La vida es sentido, en tanto nosotros somos conscientes de la vida. Cuando vivimos sólo por vivir o por cumplir con el ciclo natural de nuestra existencia, el camino se torna difuso y nos desviamos por uno, casi siempre equivocado, que nos lleva directo a un callejón sin salida: la soledad.
Una vez me dijeron que era imposible vivir en la soledad, y yo le comenté que era bastante probable que así fuera.
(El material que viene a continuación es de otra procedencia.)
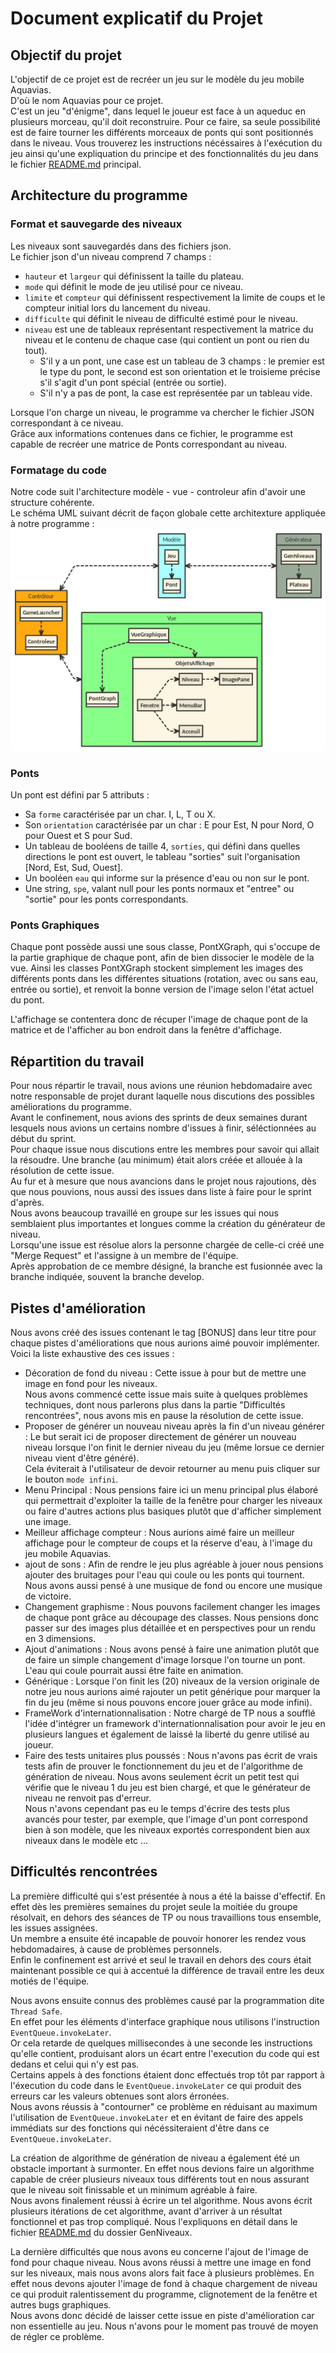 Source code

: # Document explicatif du Projet

## Objectif du projet
  
L'objectif de ce projet est de recréer un jeu sur le modèle du jeu mobile Aquavias.  
D'où le nom Aquavias pour ce projet.  
C'est un jeu "d'énigme", dans lequel le joueur est face à un aqueduc en plusieurs morceau, qu'il doit reconstruire. Pour ce faire, sa seule possibilité 
est de faire tourner les différents morceaux de ponts qui sont positionnés dans le niveau.
Vous trouverez les instructions nécéssaires à l'exécution du jeu ainsi qu'une expliquation du principe et des fonctionnalités du jeu dans le fichier [README.md](../README.md) principal.

## Architecture du programme

### Format et sauvegarde des niveaux

Les niveaux sont sauvegardés dans des fichiers json.  
Le fichier json d'un niveau comprend 7 champs :  
  * `hauteur` et `largeur` qui définissent la taille du plateau.  
  * `mode` qui définit le mode de jeu utilisé pour ce niveau.  
  * `limite` et `compteur` qui définissent respectivement la limite de coups et le compteur initial lors du lancement du niveau.  
  * `difficulte` qui définit le niveau de difficulté estimé pour le niveau.  
  * `niveau` est une de tableaux représentant respectivement la matrice du niveau et le contenu de chaque case (qui contient un pont ou rien du tout).  
    * S'il y a un pont, une case est un tableau de 3 champs : le premier est le type du pont, le second est son orientation et le troisieme précise s'il s'agit d'un pont spécial (entrée ou sortie).  
    * S'il n'y a pas de pont, la case est représentée par un tableau vide.  

Lorsque l'on charge un niveau, le programme va chercher le fichier JSON correspondant à ce niveau.  
Grâce aux informations contenues dans ce fichier, le programme est capable de recréer une matrice de Ponts correspondant au niveau.  

### Formatage du code

Notre code suit l'architecture modèle - vue - controleur afin d'avoir une structure cohérente.  
Le schéma UML suivant décrit de façon globale cette architexture appliquée à notre programme :  
![img](../resources/imgreadme/nomnoml.png)  

### Ponts

Un pont est défini par 5 attributs :  
  * Sa `forme` caractérisée par un char. I, L, T ou X.
  * Son `orientation` caractérisée par un char : E pour Est, N pour Nord, O pour Ouest et S pour Sud.  
  * Un tableau de booléens de taille 4, `sorties`, qui défini dans quelles directions le pont est ouvert, le tableau "sorties" suit l'organisation [Nord, Est, Sud, Ouest].  
  * Un booléen `eau` qui informe sur la présence d'eau ou non sur le pont.  
  * Une string, `spe`, valant null pour les ponts normaux et "entree" ou "sortie" pour les ponts correspondants.  


### Ponts Graphiques  
  
Chaque pont possède aussi une sous classe, PontXGraph, qui s'occupe de la partie graphique de chaque pont, afin de bien dissocier le modèle de la vue. Ainsi les
classes PontXGraph stockent simplement les images des différents ponts dans les différentes situations (rotation, avec ou sans eau, entrée ou sortie), et renvoit la bonne
version de l'image selon l'état actuel du pont.  
  
L'affichage se contentera donc de récuper l'image de chaque pont de la matrice et de l'afficher au bon endroit dans la fenêtre d'affichage.  

## Répartition du travail

Pour nous répartir le travail, nous avions une réunion hebdomadaire avec notre responsable de projet durant laquelle nous discutions des possibles améliorations du programme.  
Avant le confinement, nous avions des sprints de deux semaines durant lesquels nous avions un certains nombre d'issues à finir, séléctionnées au début du sprint.  
Pour chaque issue nous discutions entre les membres pour savoir qui allait la résoudre. Une branche (au minimum) était alors créée et allouée à la résolution de cette issue.  
Au fur et à mesure que nous avancions dans le projet nous rajoutions, dès que nous pouvions, nous aussi des issues dans liste à faire pour le sprint d'après.  
Nous avons beaucoup travaillé en groupe sur les issues qui nous semblaient plus importantes et longues comme la création du générateur de niveau.  
Lorsqu'une issue est résolue alors la personne chargée de celle-ci créé une "Merge Request" et l'assigne à un membre de l'équipe.  
Après approbation de ce membre désigné, la branche est fusionnée avec la branche indiquée, souvent la branche develop.  
  
## Pistes d'amélioration
  
Nous avons créé des issues contenant le tag [BONUS] dans leur titre pour chaque pistes d'améliorations que nous aurions aimé pouvoir implémenter.  
Voici la liste exhaustive des ces issues :  
*  Décoration de fond du niveau :  Cette issue à pour but de mettre une image en fond pour les niveaux.  
Nous avons commencé cette issue mais suite à quelques problèmes techniques, dont nous parlerons plus dans la partie "Difficultés rencontrées", nous avons mis en pause la résolution de cette issue.  
*  Proposer de générer un nouveau niveau après la fin d'un niveau générer : Le but serait ici de proposer directement de générer un nouveau niveau lorsque l'on finit le dernier niveau du jeu (même lorsue ce dernier niveau vient d'être généré).  
Cela éviterait à l'utilisateur de devoir retourner au menu puis cliquer sur le bouton `mode infini`.  
*  Menu Principal : Nous pensions faire ici un menu principal plus élaboré qui permettrait d'exploiter la taille de la fenêtre pour charger les niveaux ou faire d'autres actions plus basiques plutôt que d'afficher simplement une image.  
*  Meilleur affichage compteur : Nous aurions aimé faire un meilleur affichage pour le compteur de coups et la réserve d'eau, à l'image du jeu mobile Aquavias.  
*  ajout de sons : Afin de rendre le jeu plus agréable à jouer nous pensions ajouter des bruitages pour l'eau qui coule ou les ponts qui tournent. Nous avons aussi pensé à une musique de fond ou encore une musique de victoire.  
*  Changement graphisme : Nous pouvons facilement changer les images de chaque pont grâce au découpage des classes. Nous pensions donc passer sur des images plus détaillée et en perspectives pour un rendu en 3 dimensions.  
*  Ajout d'animations : Nous avons pensé à faire une animation plutôt que de faire un simple changement d'image lorsque l'on tourne un pont. L'eau qui coule pourrait aussi être faite en animation.  
*  Générique : Lorsque l'on finit les (20) niveaux de la version originale de notre jeu nous aurions aimé rajouter un petit générique pour marquer la fin du jeu (même si nous pouvons encore jouer grâce au mode infini).  
*  FrameWork d'internationnalisation : Notre chargé de TP nous a soufflé l'idée d'intégrer un framework d'internationnalisation pour avoir le jeu en plusieurs langues et également de laissé la liberté du genre utilisé au joueur.  
*  Faire des tests unitaires plus poussés : Nous n'avons pas écrit de vrais tests afin de prouver le fonctionnement du jeu et de l'algorithme de génération de niveau. Nous avons seulement écrit un petit test qui vérifie que le niveau 1 du jeu est bien chargé, et que le générateur de niveau ne renvoit pas d'erreur.  
Nous n'avons cependant pas eu le temps d'écrire des tests plus avancés pour tester, par exemple, que l'image d'un pont correspond bien à son modèle, que les niveaux exportés correspondent bien aux niveaux dans le modèle etc ...

## Difficultés rencontrées  
  
La première difficulté qui s'est présentée à nous a été la baisse d'effectif. En effet dès les premières semaines du projet seule la moitiée du groupe résolvait, en dehors des séances de TP ou nous travaillions tous ensemble, les issues assignées.  
Un membre a ensuite été incapable de pouvoir honorer les rendez vous hebdomadaires, à cause de problèmes personnels.  
Enfin le confinement est arrivé et seul le travail en dehors des cours était maintenant possible ce qui à accentué la différence de travail entre les deux motiés de l'équipe.  
  
Nous avons ensuite connus des problèmes causé par la programmation dite `Thread Safe`.  
En effet pour les éléments d'interface graphique nous utilisons l'instruction `EventQueue.invokeLater`.  
Or cela retarde de quelques millisecondes à une seconde les instructions qu'elle contient, produisant alors un écart entre l'execution du code qui est dedans et celui qui n'y est pas.  
Certains appels à des fonctions étaient donc effectués trop tôt par rapport à l'éxecution du code dans le `EventQueue.invokeLater` ce qui produit des erreurs car les valeurs obtenues sont alors érronées.  
Nous avons réussis à "contourner" ce problème en réduisant au maximum l'utilisation de `EventQueue.invokeLater` et en évitant de faire des appels immédiats sur des fonctions qui nécéssiteraient d'être dans ce `EventQueue.invokeLater`.  
  
La création de algorithme de génération de niveau a également été un obstacle important à surmonter. En effet nous devions faire un algorithme capable de créer plusieurs niveaux tous différents tout en nous assurant que le niveau soit finissable et un minimum agréable à faire.  
Nous avons finalement réussi à écrire un tel algorithme. Nous avons écrit plusieurs itérations de cet algorithme, avant d'arriver à un résultat fonctionnel et 
pas trop compliqué. Nous l'expliquons en détail dans le fichier [README.md](../GenNiveaux/README.md) du dossier GenNiveaux.  
  
La dernière difficultés que nous avons eu concerne l'ajout de l'image de fond pour chaque niveau. Nous avons réussi à mettre une image en fond sur les niveaux, mais 
nous avons alors fait face à plusieurs problèmes. En effet nous devons ajouter l'image de fond à chaque chargement de niveau ce qui produit ralentissement du programme, 
clignotement de la fenêtre et autres bugs graphiques.  
Nous avons donc décidé de laisser cette issue en piste d'amélioration car non essentielle au jeu. Nous n'avons pour le moment pas trouvé de moyen de régler ce problème.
El ser humano nació y se desarrolló en comunidad, por tanto no debiera ser fácil renegar cierta naturaleza latente en nosotros.
Pero le advertí, eso sí, que es posible hacer de la soledad una verdadera compañía, un poco odiosa, a ratos, quizá, pero sostenible, incluso agradable y complaciente, por cuanto tiempo aguantara el alma humana.
En la vida uno debe ser apasionado, debe dejarse llevar por aquello que nos satisface, que nos mueve por la vida, que nos despierta un interés desmesurado capaz de otorgarle sentido a nuestra propia existencia.
Quien vive de pasiones es un hombre apasionado, un ser poseído, capaz de introducirse en una especie de espiral en donde el tiempo queda subyugado a otra dimensión, y la realidad pasa a segundo plano.
Así, para el hombre que vive inserto en su propia existencia, que vive ocupado haciendo lo que le gusta, que tiene varias tareas por delante y que mantiene su mente despierta, ocupada en aquello que le quita el sueño, no conocerá a la soledad sino como a una compañera.